Sorosçu Laf Cambazlarının Şifreleri
Türkiye'de "DEĞİŞİME DİRENİLEMEZ" sloganı ile Türk Milletini beyin yıkama operasyonlarına tabi tutmakla görevli "toplama" ulemalar, "kavram" bombardımanlarının şiddetini giderek artırıyorlar. Hepsi de okumuş yazmış çocuklar. En son muhteşem "laf"larından biri de şu: "Türk Silahlı Kuvvetleri kendisini rejimin bekçisi olarak göremez! O, bu rejimin yarattığı bir unsurdur" Yani? Yanisi şu: Haddini bilsin ve "gayet demokratik" bir seçimle rejimin başına oturan, (burası önemli) arkasına halk desteğini almış olduğu için de, yaptıkları ve yapacakları her ne varsa "tartışılamayacak kadar" doğal ve meşru olan bir iktidarın kollarına kendisini bıraksın! Ne muhteşem, ne akıllıca, ne aydınca bir mantık! Tüh, nasıl oldu da bugüne kadar bunu düşünemedik! Tuş olduk, mat olduk, boşa düştük resmen!

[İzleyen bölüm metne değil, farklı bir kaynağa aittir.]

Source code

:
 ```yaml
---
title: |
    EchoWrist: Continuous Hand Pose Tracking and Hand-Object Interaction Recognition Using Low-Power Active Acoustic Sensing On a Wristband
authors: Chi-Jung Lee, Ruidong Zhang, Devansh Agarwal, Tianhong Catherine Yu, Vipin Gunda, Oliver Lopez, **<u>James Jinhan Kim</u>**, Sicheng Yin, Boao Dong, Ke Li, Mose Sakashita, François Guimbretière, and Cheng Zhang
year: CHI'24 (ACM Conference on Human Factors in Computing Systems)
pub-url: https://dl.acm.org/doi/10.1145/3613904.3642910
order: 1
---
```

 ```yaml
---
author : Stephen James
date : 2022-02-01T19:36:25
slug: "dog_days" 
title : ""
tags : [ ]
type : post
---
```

Arkadaşlar, Türkçe söylersek anlaşılmama ihtimali var. O yüzden affınıza sığınarak"İngilizce" söyleyelim: "Is your mother beatiful?".
"DEĞİŞİME DİRENİLEMEZ", bu lafı çerçeveletip duvarınıza asın. Meali: "Tecavüz kaçınılmaz, zevk almaya bakın!" Allahtan yine de bunca cehaletimize rağmen hoşgörülü tavırlarını korumayı becerebiliyorlar da fırça çekerken yumuşak cinsini kullanıyorlar. Ee, bu da "okumuş, yazmış" olmaktan naşi bir erdem! Bizde o kadar "okumak, yazmak" olmadığından "bildiğimizi" bir fıkrayla anlatalım da bunların karşısında tamamen madara bir duruma düşmeyelim:
"Bir Aslan, bir Tilki ve bir Katır hasbelkader arkadaş olmuşlar, birlikte geziyorlarmış. Zaman ilerlemiş, karınlar acıkmış. Aslan ve tilkinin gözü katırda! Ama ne çare ki "arkadaş olmuşlar" bir kere. Birden aslanın aklına "parlak" bir fikir gelmiş: 'Yahu arkadaşlar, biz arkadaş olduk amma daha birbirimizin kim olduğunu bile bilmiyoruz. Hele önce biz kimiz, neyiz, birbirimize denk miyiz bir anlayalım', demiş ve Tilkiye dönmüş; "söyle ulan sen kimsin, anan kim, baban kim?" Tilki vaziyete uyanmış ve saymaya başlamış: "Benim anam falan dağdaki falan tilkinin kızıdır. Babama da falan dağdaki falan tilkinin oğlu falan tilki derler, ben de onların oğluyum." Aslan: Peki, tamam anlaşıldı, diyerek kendisi de aynı minval üzere seceresini sayıp döktükten sonra katıra dönmüş: "Sen, sen söyle bakalım Katır kardeş, sen kimsin, necisin?" Katır durumu anlamış, vaziyet fena..."Valla demiş; anam beni doğururken ölmüş. Yalnız ölmeden önce yanındakilere: Ben ölüyorum, ilerde geride bu çocuğa; 'kimsin, necisin" diye sorarlar, siz iyisi mi bunun şeceresini arka ayağına yazın da merak eden olursa oradan okusun...Bu sebepten kim olduğum orada yazılı, buyrun oradan okuyun", diye cevaplamış. Bu cevap üzerine Aslan Tilkiye dönüp: "Oku ulan!" demiş. Tilki uyanık, cevabı hazır: 'Valla efendim ben cahil bir adamım, okumam yazmam yok!' Aslan hiddetlenmiş: 'Ulan senden de hiç bir bk olmaz zaten, çekil şöyle!' deyip Katırın arkasına geçmiş. Geçmesiyle de çifteyi yeyip iki seksen yere uzanması bir olmuş!. Durumun vahametini uzaktan seyreden Tilki, bıyık altından gülerek şöyle mırıldanmış: 'Okuma yazma bilmek de bi skm değilmiş demek ki abi!'"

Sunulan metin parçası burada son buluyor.